I was sixteen at the time and everybody at my secondary school, watched Top of the Pops every week. Pretty much everybody I'd say. Then we'd go to school the next day and discuss what we'd seen and heard. There were so many wonderful singles, so many wonderful bands.
ABC were right in the thick of things. They had any number of huge hits that year in addition to The Lexicon of Love, which for many was the album of the year, and certainly stood out in that respect, even among a field of incredibly strong contenders.
So what did we think of them at the time? Not very much I'd say. In their lame jackets, with their greased quiffs and dance routines as I remember they came across as faintly ridiculous. My main recollection concerning them at the time was David O'Connor, the Scouse kid at our school curling locks in his hair on the desk behind me and my friend Philip before English classes and aping Martin Fry's spoken interlude in The Look of Love and not in remotely flattering terms. How little we knew.

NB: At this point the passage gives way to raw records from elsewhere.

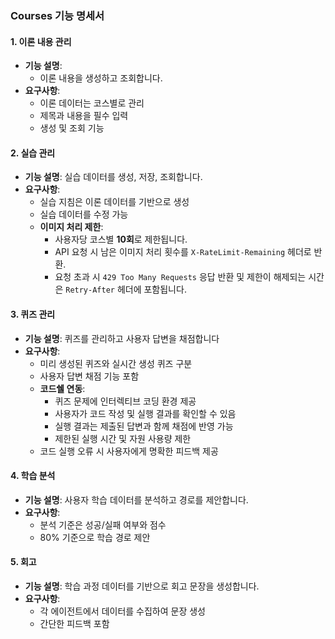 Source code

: ### Courses 기능 명세서

#### 1. 이론 내용 관리
- **기능 설명**:
  - 이론 내용을 생성하고 조회합니다.
- **요구사항**:
  - 이론 데이터는 코스별로 관리
  - 제목과 내용을 필수 입력
  - 생성 및 조회 기능

#### 2. 실습 관리
- **기능 설명**: 실습 데이터를 생성, 저장, 조회합니다.
- **요구사항**:  
  - 실습 지침은 이론 데이터를 기반으로 생성  
  - 실습 데이터를 수정 가능  
  - **이미지 처리 제한**: 
    - 사용자당 코스별 **10회**로 제한됩니다.
    - API 요청 시 남은 이미지 처리 횟수를 `X-RateLimit-Remaining` 헤더로 반환.
    - 요청 초과 시 `429 Too Many Requests` 응답 반환 및 제한이 해제되는 시간은 `Retry-After` 헤더에 포함됩니다.

#### 3. 퀴즈 관리
- **기능 설명**: 퀴즈를 관리하고 사용자 답변을 채점합니다
- **요구사항**:  
  - 미리 생성된 퀴즈와 실시간 생성 퀴즈 구분  
  - 사용자 답변 채점 기능 포함  
  - **코드쉘 연동**:
    - 퀴즈 문제에 인터렉티브 코딩 환경 제공
    - 사용자가 코드 작성 및 실행 결과를 확인할 수 있음
    - 실행 결과는 제출된 답변과 함께 채점에 반영 가능
    - 제한된 실행 시간 및 자원 사용량 제한
  - 코드 실행 오류 시 사용자에게 명확한 피드백 제공

#### 4. 학습 분석
- **기능 설명**: 사용자 학습 데이터를 분석하고 경로를 제안합니다.
- **요구사항**:
   - 분석 기준은 성공/실패 여부와 점수
   - 80% 기준으로 학습 경로 제안

#### 5. 회고
- **기능 설명**: 학습 과정 데이터를 기반으로 회고 문장을 생성합니다.
- **요구사항**:
   - 각 에이전트에서 데이터를 수집하여 문장 생성
   - 간단한 피드백 포함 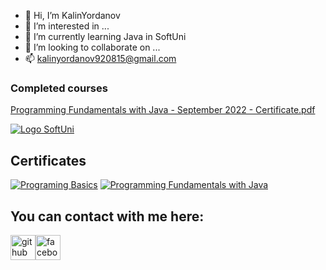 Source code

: - 👋 Hi, I’m KalinYordanov
- 👀 I’m interested in ...
- 🌱 I’m currently learning Java in SoftUni 
- 💞️ I’m looking to collaborate on ...
- 📫 kalinyordanov920815@gmail.com

<!---
KalinYordanov/KalinYordanov is a ✨ special ✨ repository because its `README.md` (this file) appears on your GitHub profile.
You can click the Preview link to take a look at your changes.
--->

### Completed courses
[Programming Fundamentals with Java - September 2022 - Certificate.pdf](https://github.com/KalinYordanov/Programming-Fundamentals-Java2022/files/10435748/Programming.Fundamentals.with.Java.-.September.2022.-.Certificate.pdf)

[![Logo SoftUni](https://user-images.githubusercontent.com/113022603/188855109-f3fd8228-d74a-4b20-8a22-c5758a5177f7.png)](https://softuni.bg/trainings/courses)

## Certificates
[![Programing Basics](https://user-images.githubusercontent.com/113022603/188857264-eccc12ad-6b77-401a-8b09-1bec19f82ba4.png)](https://softuni.bg/certificates/details/128081/b3892abe)
[![Programming Fundamentals with Java](https://user-images.githubusercontent.com/113022603/206158668-3856f272-f88e-410f-b160-4f03da93c8bc.jpg)](https://softuni.bg/certificates/details/151642/5ac1f071)


## You can contact with me here:
[<img src='https://cdn.jsdelivr.net/npm/simple-icons@3.0.1/icons/github.svg' alt='github' height='40'>](https://github.com/kalinyordanov)[<img src='https://cdn.jsdelivr.net/npm/simple-icons@3.0.1/icons/facebook.svg' alt='facebook' height='40'>](https://www.facebook.com/profile.php?id=100086532819447) 
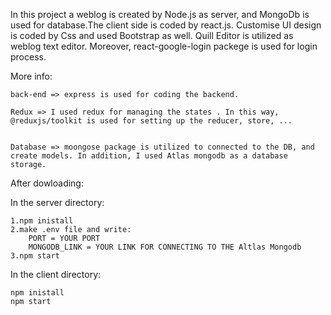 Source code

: In this project a weblog is created by Node.js as server, and MongoDb is used for database.The client side is coded by react.js. Customise UI design is coded by Css and used Bootstrap as well. Quill Editor is utilized as weblog text editor. Moreover, react-google-login packege is used for login process. 

More info:

    back-end => express is used for coding the backend. 

    Redux => I used redux for managing the states . In this way, @reduxjs/toolkit is used for setting up the reducer, store, ...


    Database => moongose package is utilized to connected to the DB, and create models. In addition, I used Atlas mongodb as a database storage. 





After dowloading: 

In the server directory: 

    1.npm inistall
    2.make .env file and write:
        PORT = YOUR PORT
        MONGODB_LINK = YOUR LINK FOR CONNECTING TO THE Altlas Mongodb
    3.npm start


In the client directory: 

    npm inistall 
    npm start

We didn't read the NME where Paul Morley and Ian Penman dissected the band, their records and every move they made. We didn't know enough about Pop history to understand the reference points to great records and moments of the past. We didn't understand that Trevor Horn was defining Eighties production. We didn't really know how good their records were.
But we also didn't know how many of these bands would crash and burn within months. That Spandau Ballet, Duran Duran and Wham! would take over and that Kajagoogoo, Howard Jones and Nik Kershaw were waiting in the wings. All far more representative of the Thatcherite monetarist world we were heading towards than this odd set of bands who'd seized the moment in 1982 before almost immediately blowing the opportunity they'd opened up for themselves. We should have appreciated ABC ore certainly. By comparison to what was coming they were Motown itself.
David Stubbs says pretty much the same here in his second entry for this book. His essay seems slightly more rushed than the one about Captain Beefheart but it's still worth the read. As for my take on it. Some of it plods, the singles just soar, Poison Arrow and All of my Heart particularly, plus a couple of others. But I understand only too well why it made such a splash and people loved and still love it like they do. In many respects The Lexicon of Love is a one off.